Representation of american sign language for machine translation

This dissertation describes an approach to designing a machine translation system that generates a representation of American Sign Language (ASL) from English. ASL uses space and non-manual signals (NMSs) to encode grammatical features such as agreement, negation, wh-questions, etc. Previous computational systems for ASL are typically hindered by static representations of ASL signs, which makes it computationally impractical to represent the large number of possible surface forms for each sign, and by the use of notation systems that cannot represent such variation. The approach developed here addresses these limitations. The representation of ASL is based on the Move-Hold (MH) model (Liddell and Johnson 1989), a sign notation system that allows for both precision of sign description and predictable variation of surface forms based on grammatical detail. Empty features are used in MH notations of lexical forms, which are instantiated with spatial data during generation.
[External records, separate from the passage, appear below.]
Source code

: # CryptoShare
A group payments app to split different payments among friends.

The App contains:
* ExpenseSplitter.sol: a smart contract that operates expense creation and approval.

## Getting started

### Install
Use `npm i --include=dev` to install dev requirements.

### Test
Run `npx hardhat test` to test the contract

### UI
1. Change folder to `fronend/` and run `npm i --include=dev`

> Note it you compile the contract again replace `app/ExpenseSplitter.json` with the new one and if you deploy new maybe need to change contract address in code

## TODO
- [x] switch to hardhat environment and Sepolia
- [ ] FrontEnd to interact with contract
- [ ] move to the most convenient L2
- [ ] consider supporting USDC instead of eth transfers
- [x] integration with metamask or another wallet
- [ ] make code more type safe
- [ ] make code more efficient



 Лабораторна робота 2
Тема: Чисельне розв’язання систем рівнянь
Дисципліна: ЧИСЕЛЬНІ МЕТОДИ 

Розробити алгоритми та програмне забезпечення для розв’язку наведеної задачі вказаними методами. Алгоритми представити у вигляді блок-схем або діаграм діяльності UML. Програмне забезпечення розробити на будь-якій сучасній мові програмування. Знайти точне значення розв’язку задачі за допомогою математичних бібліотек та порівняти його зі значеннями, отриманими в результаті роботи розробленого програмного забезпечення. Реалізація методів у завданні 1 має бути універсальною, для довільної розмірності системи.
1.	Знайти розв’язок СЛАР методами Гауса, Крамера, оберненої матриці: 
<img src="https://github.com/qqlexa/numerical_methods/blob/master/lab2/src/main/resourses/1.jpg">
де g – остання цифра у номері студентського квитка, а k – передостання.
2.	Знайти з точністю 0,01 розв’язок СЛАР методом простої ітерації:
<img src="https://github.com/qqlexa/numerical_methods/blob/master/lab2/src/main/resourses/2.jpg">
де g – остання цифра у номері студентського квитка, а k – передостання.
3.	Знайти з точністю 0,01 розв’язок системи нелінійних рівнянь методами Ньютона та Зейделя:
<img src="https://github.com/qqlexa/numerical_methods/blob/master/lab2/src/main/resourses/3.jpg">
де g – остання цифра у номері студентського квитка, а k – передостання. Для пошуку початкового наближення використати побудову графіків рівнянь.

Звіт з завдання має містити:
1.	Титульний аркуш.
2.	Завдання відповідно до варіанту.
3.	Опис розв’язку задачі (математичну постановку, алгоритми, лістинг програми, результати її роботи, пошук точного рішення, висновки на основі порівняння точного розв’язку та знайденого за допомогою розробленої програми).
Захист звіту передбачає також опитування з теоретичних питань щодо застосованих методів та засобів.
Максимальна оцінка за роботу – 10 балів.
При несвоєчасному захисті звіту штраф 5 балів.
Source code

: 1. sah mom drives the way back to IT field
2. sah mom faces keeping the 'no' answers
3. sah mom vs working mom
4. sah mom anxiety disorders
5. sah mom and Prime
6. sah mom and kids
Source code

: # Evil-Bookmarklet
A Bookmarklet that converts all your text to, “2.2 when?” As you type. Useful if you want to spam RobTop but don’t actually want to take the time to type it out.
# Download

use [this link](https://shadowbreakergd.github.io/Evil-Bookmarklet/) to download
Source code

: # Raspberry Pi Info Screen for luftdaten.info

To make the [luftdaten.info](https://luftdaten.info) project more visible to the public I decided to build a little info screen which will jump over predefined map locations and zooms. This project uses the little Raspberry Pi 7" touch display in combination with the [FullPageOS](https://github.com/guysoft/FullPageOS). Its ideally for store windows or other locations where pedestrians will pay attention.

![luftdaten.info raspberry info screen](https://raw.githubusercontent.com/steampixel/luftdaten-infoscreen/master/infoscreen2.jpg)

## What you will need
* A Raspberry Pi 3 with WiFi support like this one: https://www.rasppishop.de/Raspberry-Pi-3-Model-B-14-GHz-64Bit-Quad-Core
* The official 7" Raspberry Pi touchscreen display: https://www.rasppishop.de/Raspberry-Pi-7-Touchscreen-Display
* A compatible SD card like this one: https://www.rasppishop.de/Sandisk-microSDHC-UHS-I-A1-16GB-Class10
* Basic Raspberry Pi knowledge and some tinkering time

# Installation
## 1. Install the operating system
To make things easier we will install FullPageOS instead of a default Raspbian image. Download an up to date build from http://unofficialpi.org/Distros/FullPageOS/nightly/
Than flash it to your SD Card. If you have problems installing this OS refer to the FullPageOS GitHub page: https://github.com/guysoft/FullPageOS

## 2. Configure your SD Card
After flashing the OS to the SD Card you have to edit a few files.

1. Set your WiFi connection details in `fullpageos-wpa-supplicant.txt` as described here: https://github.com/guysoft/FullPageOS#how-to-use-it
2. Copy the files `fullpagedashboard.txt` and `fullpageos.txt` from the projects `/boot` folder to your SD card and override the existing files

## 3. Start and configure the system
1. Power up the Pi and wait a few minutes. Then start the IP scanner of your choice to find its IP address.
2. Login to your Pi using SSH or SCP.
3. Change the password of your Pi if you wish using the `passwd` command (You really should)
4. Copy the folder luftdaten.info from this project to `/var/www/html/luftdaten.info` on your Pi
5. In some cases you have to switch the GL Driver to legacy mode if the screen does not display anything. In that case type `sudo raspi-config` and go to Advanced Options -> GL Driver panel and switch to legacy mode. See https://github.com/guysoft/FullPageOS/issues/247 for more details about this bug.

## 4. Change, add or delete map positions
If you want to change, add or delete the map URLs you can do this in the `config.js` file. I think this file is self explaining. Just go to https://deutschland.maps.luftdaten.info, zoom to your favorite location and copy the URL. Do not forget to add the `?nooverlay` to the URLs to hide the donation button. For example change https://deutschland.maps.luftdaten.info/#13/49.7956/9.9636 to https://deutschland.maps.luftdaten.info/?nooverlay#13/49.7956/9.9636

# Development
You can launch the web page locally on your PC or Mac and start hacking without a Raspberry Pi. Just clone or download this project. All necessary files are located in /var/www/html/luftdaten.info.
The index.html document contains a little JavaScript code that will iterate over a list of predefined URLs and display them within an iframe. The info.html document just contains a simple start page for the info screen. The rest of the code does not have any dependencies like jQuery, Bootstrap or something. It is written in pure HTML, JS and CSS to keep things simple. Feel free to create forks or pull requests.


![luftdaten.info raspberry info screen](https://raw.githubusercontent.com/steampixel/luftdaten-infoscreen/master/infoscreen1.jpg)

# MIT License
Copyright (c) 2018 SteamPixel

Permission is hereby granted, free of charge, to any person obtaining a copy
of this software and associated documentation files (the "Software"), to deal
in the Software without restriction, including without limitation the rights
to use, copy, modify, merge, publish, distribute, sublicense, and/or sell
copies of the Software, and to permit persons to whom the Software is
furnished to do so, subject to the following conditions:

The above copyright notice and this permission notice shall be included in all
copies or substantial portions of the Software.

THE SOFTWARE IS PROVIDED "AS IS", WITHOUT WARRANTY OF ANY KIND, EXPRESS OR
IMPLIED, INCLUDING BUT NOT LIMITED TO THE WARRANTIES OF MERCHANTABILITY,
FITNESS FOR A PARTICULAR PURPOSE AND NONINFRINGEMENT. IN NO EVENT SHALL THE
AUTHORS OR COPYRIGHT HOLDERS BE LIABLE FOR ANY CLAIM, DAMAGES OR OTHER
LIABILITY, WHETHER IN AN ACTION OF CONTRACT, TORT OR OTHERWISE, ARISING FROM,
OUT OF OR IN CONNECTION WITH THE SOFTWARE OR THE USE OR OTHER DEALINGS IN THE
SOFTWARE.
The generation system is implemented as an LFG correspondence architecture (Kaplan and Bresnan 1982, Kaplan et al 1989). Correspondence functions are defined that convert an English f-structure into an ASL f-structure; build an ASL c-structure from the f-structure; and build the phonetic representation level (p-structure, where spatial and non-manual variations are revealed) from the c-structure. The concepts presented in this dissertation have been implemented in a software application, ASL Workbench. Possible future applications of this work include developing animated output, tagged corpora for linguistic analysis, and shared lexicons for gloss standardization, among others.